Without boring you with a proof I will give an example that helps to illustrate why this is. We know we aren't leaking any information (other than the length of the string, which doesn't matter for sufficiently large strings, and smaller strings can be padded with random bits to make them sufficiently large) because we can't predict anything about the random key we used, and we have never reused a mapping. So our only plausible strategy is to try every possible key. We start with all 0's as the key, XOR, see if the result makes sense. Next we XOR with all 0's + 1, see if the result makes sense. We continue to add one to our key and XOR until we have tried every possible key, checking each time to see if the result makes sense, like a military order, or is just jibberish. This is called a brute force attack and against some types of 'locks', can be successful. With a One Time Pad a brute force attack is not successful, and you can see why by XORing all the permutations of a smaller 2 or 3 bit value, you will just end up with every possible result, all the numbers from 0 to the length of what you are trying to decrypt. The message you were looking for will certainly be one of those results, but you will never be able to tell which it is because there will be lots of other results that would make just as much sense.

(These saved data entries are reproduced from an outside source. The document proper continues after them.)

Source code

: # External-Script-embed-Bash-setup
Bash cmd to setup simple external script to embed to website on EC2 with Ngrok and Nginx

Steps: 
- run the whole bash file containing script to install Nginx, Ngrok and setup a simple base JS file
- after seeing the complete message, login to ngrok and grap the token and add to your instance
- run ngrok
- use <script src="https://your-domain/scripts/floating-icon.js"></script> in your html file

To illustrate, using the message "Attack at dawn from the N", when encrypted one may try every possible key to decrypt. Many of the results will be jibberish and hold no meaning. One result will be the original message "Attack at dawn from the N", but another result would be "Attack at dawn from the S", and yet another "Attack at dawn from the E", and another still "Attack at noon from the W". Worse yet, there many many other possible decryptions you will stumble upon, like "WITHDRAW NOW OR SURRENDER" or "this string is 25 letters". Eventually you will simply end up with every possible permutation of strings of that length, and as a result ever possible grammatically correct combination of words. You will never know which was the original message!